Dos libros con árboles
Convencido de que una cosa hermosa es un motivo de dicha para siempre (y de que un buen libro es ambas cosas a la vez: belleza encerrada y goce latente), quiero recomendar dos de las obras catalanas que más me han gustado en los últimos meses. Sus autores comparten nombre y casi edad: Joan Cavallé (1958) y Joan Pons (1960). Por lo demás, ambos libros hablan de árboles.
Cavallé ha publicado Els arbres no es poden moure, Angle Editorial, una novela de formación, según fórmula común: a saber, aquella que nos presenta a un personaje que cambia sustancialmente de la primera a la última página. Libros de ese tipo, cuando son buenos, como es el caso, nos impresionan, porque el autor dejó en ellos algo profundo y valioso, que reconocemos y nos emociona. Recordemos, por ejemplo, El pequeño héroe, de Dostoyevski, o Sylvie, de Nerval.
El protagonista, Carlets, vive una serie de aventis no precisamente extraordinarias. Se trata de un libro de gran sensibilidad, en el que la naturaleza recupera, para nuestro disfrute, la riqueza de su léxico, y en que el ritmo de la frase parece reflejar la paciencia de tantos procesos naturales. Un secreto inconfesable; un episodio trágico, al final, que precipita la historia y hace crecer el ritmo... Un título espléndido, sobre todo por la manera en que Cavallé nos cuenta las distintas peripecias.
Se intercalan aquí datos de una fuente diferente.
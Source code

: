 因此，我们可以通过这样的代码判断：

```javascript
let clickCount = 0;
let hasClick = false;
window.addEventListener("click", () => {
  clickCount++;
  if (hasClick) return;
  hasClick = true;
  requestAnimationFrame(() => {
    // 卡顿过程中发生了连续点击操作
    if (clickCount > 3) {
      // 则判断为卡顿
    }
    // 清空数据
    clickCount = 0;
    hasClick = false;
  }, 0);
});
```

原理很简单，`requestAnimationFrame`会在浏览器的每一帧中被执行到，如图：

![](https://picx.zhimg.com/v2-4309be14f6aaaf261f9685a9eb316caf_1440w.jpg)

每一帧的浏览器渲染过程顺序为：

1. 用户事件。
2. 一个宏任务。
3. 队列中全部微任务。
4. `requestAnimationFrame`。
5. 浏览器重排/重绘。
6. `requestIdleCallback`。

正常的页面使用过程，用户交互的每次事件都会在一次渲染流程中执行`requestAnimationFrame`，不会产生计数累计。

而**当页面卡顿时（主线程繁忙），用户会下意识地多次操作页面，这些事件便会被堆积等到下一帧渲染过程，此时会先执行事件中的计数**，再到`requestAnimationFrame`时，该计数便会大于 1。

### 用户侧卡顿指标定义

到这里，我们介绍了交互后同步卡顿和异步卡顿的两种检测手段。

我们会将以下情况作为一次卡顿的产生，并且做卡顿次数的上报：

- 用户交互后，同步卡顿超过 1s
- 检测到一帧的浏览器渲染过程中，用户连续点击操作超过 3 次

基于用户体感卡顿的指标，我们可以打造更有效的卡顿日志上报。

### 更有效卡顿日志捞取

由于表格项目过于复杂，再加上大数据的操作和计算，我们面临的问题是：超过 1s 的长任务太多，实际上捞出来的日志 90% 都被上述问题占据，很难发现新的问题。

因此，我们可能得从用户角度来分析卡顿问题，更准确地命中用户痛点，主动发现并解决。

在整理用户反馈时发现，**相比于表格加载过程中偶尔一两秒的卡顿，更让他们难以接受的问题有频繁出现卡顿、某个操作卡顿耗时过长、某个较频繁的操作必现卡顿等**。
El segundo libro, L’illa dels arbres vençuts, Adia Edicions, constituye el bautizo lírico de un magnífico narrador, con una obra muy consistente a sus espaldas: Joan Pons. Cada uno de los poemas del menorquín está hecho de infinidad de capas de sentido, e impregnado de simbolismo. Las dos ideas vertebrales de la obra son la del regreso a la isla (y, asimismo, la de volver a cavar en la memoria personal de Menorca) y la de la muerte. Ambas, ideas que me traen a las mientes el recuerdo de algunos grandes poetas que trataron antes que Pons la memoria rural y sus implicaciones. Mentaré a dos en concreto: el irlandés Patrick Kavanagh y el galés R.S. Thomas.
El estreno poético de Pons no podía ser más satisfactorio. Sus árboles vencidos son los acebuches menorquines, dramáticamente doblados por la acción del viento. En ambos libros, conviven el goce del aprendizaje vital y la consternación al descubrir el dolor y la muerte. Pueden hacer felices a muchos lectores. ¡Conmigo lo consiguieron!